▶ The task
Retype, word for word, each line between the lines holding "For Lasagna: [John" and "Tarea 3 Electromagnetismo", inclusive, and leave the rest of the data alone.

▶ Input material
────────────────────
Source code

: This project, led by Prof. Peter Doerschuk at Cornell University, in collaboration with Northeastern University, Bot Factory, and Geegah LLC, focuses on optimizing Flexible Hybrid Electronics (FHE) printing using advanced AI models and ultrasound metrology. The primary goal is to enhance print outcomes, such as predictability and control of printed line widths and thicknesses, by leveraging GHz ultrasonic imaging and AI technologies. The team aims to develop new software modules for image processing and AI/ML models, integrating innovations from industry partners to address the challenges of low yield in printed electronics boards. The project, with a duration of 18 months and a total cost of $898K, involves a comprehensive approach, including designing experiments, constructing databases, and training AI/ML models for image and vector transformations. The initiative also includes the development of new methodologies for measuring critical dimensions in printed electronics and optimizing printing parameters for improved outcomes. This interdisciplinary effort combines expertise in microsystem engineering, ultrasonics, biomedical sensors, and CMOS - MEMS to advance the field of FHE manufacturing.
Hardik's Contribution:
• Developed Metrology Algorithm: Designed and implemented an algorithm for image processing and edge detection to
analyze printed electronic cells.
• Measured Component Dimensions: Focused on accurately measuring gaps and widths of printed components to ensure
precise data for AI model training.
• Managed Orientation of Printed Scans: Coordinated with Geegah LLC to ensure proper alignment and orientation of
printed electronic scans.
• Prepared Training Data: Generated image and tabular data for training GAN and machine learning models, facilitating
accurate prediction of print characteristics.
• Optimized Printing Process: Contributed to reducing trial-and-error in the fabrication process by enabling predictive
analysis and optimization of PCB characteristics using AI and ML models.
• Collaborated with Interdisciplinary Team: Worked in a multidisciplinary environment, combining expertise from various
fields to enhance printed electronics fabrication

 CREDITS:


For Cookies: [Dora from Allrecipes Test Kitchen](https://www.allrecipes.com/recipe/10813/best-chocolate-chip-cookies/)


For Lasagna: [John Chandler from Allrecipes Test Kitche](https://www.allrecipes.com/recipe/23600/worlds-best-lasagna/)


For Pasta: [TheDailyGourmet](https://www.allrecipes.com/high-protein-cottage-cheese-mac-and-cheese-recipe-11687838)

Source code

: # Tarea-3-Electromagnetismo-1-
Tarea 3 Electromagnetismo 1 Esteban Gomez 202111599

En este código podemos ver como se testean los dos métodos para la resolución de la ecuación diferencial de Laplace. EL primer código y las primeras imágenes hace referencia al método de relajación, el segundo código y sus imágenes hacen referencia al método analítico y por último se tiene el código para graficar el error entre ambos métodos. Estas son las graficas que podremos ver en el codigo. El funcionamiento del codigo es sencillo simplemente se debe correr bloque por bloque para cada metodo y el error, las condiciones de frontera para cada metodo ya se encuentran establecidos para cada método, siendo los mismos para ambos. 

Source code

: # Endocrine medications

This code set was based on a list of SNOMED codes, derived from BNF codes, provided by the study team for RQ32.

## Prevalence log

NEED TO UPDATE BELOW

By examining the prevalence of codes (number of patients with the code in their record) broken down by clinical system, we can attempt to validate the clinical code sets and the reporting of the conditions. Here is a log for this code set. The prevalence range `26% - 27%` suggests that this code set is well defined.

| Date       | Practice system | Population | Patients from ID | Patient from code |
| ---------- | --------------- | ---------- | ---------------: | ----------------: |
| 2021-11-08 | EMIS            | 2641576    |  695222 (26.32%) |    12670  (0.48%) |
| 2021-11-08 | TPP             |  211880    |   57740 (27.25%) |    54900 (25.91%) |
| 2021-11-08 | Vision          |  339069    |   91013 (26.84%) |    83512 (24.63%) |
────────────────────
▶ Answer below
For Lasagna: [John Chandler from Allrecipes Test Kitche](https://www.allrecipes.com/recipe/23600/worlds-best-lasagna/)


For Pasta: [TheDailyGourmet](https://www.allrecipes.com/high-protein-cottage-cheese-mac-and-cheese-recipe-11687838)

Source code

: # Tarea-3-Electromagnetismo-1-
Tarea 3 Electromagnetismo 1 Esteban Gomez 202111599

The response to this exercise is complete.